- Exercise details
Every record here must be set down once more, precisely as it reads.
--*--
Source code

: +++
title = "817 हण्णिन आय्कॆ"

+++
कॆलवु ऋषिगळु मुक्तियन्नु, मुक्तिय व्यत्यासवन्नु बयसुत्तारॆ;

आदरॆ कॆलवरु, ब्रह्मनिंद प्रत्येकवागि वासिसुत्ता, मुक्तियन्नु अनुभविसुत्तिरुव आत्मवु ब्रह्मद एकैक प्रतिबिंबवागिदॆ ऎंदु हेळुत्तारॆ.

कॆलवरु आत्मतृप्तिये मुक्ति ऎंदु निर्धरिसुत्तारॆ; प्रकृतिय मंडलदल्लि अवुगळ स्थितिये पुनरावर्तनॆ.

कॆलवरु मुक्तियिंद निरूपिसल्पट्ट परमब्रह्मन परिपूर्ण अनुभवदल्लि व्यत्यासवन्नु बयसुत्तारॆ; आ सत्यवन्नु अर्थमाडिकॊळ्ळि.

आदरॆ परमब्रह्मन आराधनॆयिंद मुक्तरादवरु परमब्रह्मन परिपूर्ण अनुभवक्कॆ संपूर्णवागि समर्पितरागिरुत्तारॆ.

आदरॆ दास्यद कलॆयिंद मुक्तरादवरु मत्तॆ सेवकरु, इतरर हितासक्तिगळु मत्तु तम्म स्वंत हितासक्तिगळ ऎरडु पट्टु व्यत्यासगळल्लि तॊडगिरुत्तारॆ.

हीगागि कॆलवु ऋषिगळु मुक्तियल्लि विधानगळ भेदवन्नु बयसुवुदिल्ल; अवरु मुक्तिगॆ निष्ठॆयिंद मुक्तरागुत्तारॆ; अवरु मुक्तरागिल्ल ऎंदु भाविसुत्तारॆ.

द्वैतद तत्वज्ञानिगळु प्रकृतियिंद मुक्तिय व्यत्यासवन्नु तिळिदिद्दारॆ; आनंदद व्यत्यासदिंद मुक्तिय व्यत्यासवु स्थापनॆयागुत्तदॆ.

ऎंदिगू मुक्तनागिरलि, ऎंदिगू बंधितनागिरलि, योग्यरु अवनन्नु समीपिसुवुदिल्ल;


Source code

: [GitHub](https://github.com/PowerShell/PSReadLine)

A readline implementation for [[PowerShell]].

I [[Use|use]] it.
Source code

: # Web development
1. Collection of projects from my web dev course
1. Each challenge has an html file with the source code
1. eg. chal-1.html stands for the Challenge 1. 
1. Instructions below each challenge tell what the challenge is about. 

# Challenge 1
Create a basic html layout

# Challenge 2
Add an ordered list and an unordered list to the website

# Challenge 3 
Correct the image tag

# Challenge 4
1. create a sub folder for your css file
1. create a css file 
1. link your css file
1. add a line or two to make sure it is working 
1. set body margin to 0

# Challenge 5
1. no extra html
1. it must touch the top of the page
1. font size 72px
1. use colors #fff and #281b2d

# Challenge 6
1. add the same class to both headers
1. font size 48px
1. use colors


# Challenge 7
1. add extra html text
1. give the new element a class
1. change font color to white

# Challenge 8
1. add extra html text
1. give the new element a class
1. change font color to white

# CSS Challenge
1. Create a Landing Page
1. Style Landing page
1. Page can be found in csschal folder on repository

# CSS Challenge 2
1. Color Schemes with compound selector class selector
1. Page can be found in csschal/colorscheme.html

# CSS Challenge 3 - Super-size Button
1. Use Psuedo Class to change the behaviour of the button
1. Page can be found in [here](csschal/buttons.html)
--*--
- Solution for this problem
Source code

: +++
title = "817 हण्णिन आय्कॆ"

+++
कॆलवु ऋषिगळु मुक्तियन्नु, मुक्तिय व्यत्यासवन्नु बयसुत्तारॆ;

आदरॆ कॆलवरु, ब्रह्मनिंद प्रत्येकवागि वासिसुत्ता, मुक्तियन्नु अनुभविसुत्तिरुव आत्मवु ब्रह्मद एकैक प्रतिबिंबवागिदॆ ऎंदु हेळुत्तारॆ.

कॆलवरु आत्मतृप्तिये मुक्ति ऎंदु निर्धरिसुत्तारॆ; प्रकृतिय मंडलदल्लि अवुगळ स्थितिये पुनरावर्तनॆ.

कॆलवरु मुक्तियिंद निरूपिसल्पट्ट परमब्रह्मन परिपूर्ण अनुभवदल्लि व्यत्यासवन्नु बयसुत्तारॆ; आ सत्यवन्नु अर्थमाडिकॊळ्ळि.

आदरॆ परमब्रह्मन आराधनॆयिंद मुक्तरादवरु परमब्रह्मन परिपूर्ण अनुभवक्कॆ संपूर्णवागि समर्पितरागिरुत्तारॆ.

आदरॆ दास्यद कलॆयिंद मुक्तरादवरु मत्तॆ सेवकरु, इतरर हितासक्तिगळु मत्तु तम्म स्वंत हितासक्तिगळ ऎरडु पट्टु व्यत्यासगळल्लि तॊडगिरुत्तारॆ.

हीगागि कॆलवु ऋषिगळु मुक्तियल्लि विधानगळ भेदवन्नु बयसुवुदिल्ल; अवरु मुक्तिगॆ निष्ठॆयिंद मुक्तरागुत्तारॆ; अवरु मुक्तरागिल्ल ऎंदु भाविसुत्तारॆ.

द्वैतद तत्वज्ञानिगळु प्रकृतियिंद मुक्तिय व्यत्यासवन्नु तिळिदिद्दारॆ; आनंदद व्यत्यासदिंद मुक्तिय व्यत्यासवु स्थापनॆयागुत्तदॆ.

ऎंदिगू मुक्तनागिरलि, ऎंदिगू बंधितनागिरलि, योग्यरु अवनन्नु समीपिसुवुदिल्ल;


Source code

: [GitHub](https://github.com/PowerShell/PSReadLine)

A readline implementation for [[PowerShell]].

I [[Use|use]] it.
Source code

: # Web development
1. Collection of projects from my web dev course
1. Each challenge has an html file with the source code
1. eg. chal-1.html stands for the Challenge 1. 
1. Instructions below each challenge tell what the challenge is about. 

# Challenge 1
Create a basic html layout

# Challenge 2
Add an ordered list and an unordered list to the website

# Challenge 3 
Correct the image tag

# Challenge 4
1. create a sub folder for your css file
1. create a css file 
1. link your css file
1. add a line or two to make sure it is working 
1. set body margin to 0

# Challenge 5
1. no extra html
1. it must touch the top of the page
1. font size 72px
1. use colors #fff and #281b2d

# Challenge 6
1. add the same class to both headers
1. font size 48px
1. use colors


# Challenge 7
1. add extra html text
1. give the new element a class
1. change font color to white

# Challenge 8
1. add extra html text
1. give the new element a class
1. change font color to white

# CSS Challenge
1. Create a Landing Page
1. Style Landing page
1. Page can be found in csschal folder on repository

# CSS Challenge 2
1. Color Schemes with compound selector class selector
1. Page can be found in csschal/colorscheme.html

# CSS Challenge 3 - Super-size Button
1. Use Psuedo Class to change the behaviour of the button
1. Page can be found in [here](csschal/buttons.html)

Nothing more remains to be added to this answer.